Nakręcona przez Kevina Reyndolsa (tak, tego od "Księcia złodziei" oraz "Wodnego świata") produkcja pokazuje wojnę bez większych przekoloryzowań - zarówno Rosjanie, jak i Afgańczycy mają wśród swoich ludzi i patriotów i fanatyków. Reżyser także w sprytny, nieszablonowy sposób prowadzi "Bestię", ponieważ tak naprawdę nie wiadomo, komu kibicować oraz za którą ze stron się opowiadać. Obserwujemy losy załogi czołgu - żołnierzy przestraszonych, poniewieranych przez swojego przełożonego, pragnących jedynie dołączyć "do swoich", ale też zbieraninę rebeliantów szukających zemsty za doznane krzywdy. I tym i tym można współczuć położenia. Film został okraszony sporą dawką brutalności - w pamięć szczególnie zapada scena egzekucji jednego Afgańczyka za pomocą czołgu (mężczyznę położono pod gąsienicę i zwyczajnie go przejechano). Innemu powstańcowi zaś granat urwał ramię i rozerwał brzuch.
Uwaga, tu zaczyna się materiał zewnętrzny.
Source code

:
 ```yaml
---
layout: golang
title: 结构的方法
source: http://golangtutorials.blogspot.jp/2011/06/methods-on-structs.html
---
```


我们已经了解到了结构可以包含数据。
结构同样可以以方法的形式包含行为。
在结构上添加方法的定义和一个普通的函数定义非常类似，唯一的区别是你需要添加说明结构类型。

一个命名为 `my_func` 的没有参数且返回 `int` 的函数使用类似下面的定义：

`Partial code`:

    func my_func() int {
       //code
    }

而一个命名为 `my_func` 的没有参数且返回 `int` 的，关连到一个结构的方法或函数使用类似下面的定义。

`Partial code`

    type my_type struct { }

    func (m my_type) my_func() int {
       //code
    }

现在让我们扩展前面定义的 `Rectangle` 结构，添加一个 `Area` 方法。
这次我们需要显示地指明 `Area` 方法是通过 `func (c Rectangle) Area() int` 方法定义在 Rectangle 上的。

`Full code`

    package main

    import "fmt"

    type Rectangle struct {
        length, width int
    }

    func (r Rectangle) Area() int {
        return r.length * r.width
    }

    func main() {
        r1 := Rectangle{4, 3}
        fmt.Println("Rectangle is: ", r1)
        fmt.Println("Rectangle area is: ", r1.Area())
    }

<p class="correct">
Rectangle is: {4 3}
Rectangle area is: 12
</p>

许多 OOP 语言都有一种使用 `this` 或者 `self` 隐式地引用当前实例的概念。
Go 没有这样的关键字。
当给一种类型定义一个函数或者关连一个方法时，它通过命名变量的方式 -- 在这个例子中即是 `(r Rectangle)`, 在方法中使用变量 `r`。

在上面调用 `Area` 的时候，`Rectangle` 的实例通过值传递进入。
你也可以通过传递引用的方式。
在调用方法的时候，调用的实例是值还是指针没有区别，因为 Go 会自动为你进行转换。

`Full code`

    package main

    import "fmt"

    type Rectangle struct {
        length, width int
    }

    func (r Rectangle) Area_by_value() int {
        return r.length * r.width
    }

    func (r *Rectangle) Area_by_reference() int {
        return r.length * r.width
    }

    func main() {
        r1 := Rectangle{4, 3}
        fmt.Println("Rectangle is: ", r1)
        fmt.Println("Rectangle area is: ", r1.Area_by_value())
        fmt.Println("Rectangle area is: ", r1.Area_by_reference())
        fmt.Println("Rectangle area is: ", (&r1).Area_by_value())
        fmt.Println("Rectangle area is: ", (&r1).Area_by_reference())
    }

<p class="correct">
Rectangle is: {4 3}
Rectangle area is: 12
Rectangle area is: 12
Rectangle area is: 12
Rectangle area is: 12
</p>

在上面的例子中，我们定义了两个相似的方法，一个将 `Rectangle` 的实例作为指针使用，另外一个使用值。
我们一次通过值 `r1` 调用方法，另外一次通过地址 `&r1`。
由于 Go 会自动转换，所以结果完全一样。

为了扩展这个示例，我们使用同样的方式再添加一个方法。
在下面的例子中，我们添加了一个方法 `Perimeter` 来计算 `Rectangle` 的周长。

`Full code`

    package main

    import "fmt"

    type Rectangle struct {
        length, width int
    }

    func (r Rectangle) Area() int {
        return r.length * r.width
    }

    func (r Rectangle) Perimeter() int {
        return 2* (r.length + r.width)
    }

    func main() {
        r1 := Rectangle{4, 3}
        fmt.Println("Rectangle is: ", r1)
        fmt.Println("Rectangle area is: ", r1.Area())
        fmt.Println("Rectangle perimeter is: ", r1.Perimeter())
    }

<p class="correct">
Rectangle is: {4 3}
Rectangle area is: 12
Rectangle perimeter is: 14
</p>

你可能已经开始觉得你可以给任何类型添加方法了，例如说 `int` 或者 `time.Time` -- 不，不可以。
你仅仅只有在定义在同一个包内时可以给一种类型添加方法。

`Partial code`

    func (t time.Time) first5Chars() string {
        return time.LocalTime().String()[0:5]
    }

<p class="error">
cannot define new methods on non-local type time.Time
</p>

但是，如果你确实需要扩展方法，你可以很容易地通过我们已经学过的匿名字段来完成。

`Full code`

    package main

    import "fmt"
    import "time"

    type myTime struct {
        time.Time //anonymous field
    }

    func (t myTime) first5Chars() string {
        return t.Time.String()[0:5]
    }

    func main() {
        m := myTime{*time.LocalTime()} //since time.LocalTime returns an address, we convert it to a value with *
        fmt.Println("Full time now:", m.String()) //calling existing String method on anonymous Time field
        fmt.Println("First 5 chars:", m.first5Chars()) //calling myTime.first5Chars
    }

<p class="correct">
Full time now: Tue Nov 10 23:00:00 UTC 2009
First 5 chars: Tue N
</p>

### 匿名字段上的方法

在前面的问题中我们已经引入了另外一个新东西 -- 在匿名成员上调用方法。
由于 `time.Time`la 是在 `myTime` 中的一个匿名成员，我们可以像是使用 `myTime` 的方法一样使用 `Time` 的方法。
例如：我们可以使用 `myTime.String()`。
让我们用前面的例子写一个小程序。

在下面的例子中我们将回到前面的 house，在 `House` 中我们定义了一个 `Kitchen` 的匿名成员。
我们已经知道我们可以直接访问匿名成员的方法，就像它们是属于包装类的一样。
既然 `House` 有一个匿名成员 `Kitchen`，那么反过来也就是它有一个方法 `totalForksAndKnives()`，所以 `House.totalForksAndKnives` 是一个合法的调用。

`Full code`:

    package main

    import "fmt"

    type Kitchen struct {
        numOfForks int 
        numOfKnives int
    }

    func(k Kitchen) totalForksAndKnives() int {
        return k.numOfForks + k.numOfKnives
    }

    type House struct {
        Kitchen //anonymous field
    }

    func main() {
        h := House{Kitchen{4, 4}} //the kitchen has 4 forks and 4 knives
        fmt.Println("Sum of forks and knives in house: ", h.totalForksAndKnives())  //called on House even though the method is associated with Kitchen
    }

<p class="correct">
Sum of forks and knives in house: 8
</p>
Sekwencje batalistyczne są dobrze zrealizowane, np. dywersja czołgów na osadę w pierwszych minutach przedsięwzięcia, chociaż nie ma ich tutaj zbyt wiele. Natomiast jedyne, co mi się nie spodobało to to, że Ruscy mówili po angielsku. Oczywiście wiem, że wcielali się w nich znani amerykańscy aktorzy, zaś zachodnia publika nie lubi czytać listy dialogowej, ale niestety to raziło. Chociaż tyle, że Mudżahedini nie rozmawiali ze sobą po angielsku, tylko we własnym języku.

W głównych rolach wystąpili tutaj George Dzundza ("Nagi instynkt", "Karmazynowy przypływ"), wspomniany Jason Patrick (gwiazdorowi niemal dekadę później srogo się oberwało za udział w "Speed 2"), Steven Bauer ("Scarface"), Erick Avari (cóż... ma dość pokaźną filmografię) oraz na dalszym planie Stephen Baldwin ("Ścigani", "Flinstonowie: Niech żyje Rock Vegas!"). W większości osoby, które odgrywali zostały solidnie napisane i obdarzone własnym charakterem. Najlepiej wypadł chyba George Dzundza jako psychopatyczny Daskal, chociaż Patrick oraz Bauer nie pozostają jakoś w tyle. "Bestia" to godny uwagi utwór, dość oryginalny, niepopadający w nadmierny patos czy sceny samych strzelanin. Znajdzie się tu kilka monotonniejszych momentów, a Sowieci są Sowietami, bo tak chce scenariusz, ale całość jest naprawdę zadowalająca, trzymająca w napięciu oraz ładnie sfilmowana na terenie Izraela (do tego dochodzi jeszcze niezły soundtrack Marka Ishama). Moja ocena to 7/10, mam to nagrane z dawnego Polsatu z Tomaszem Knapikiem na lektorce.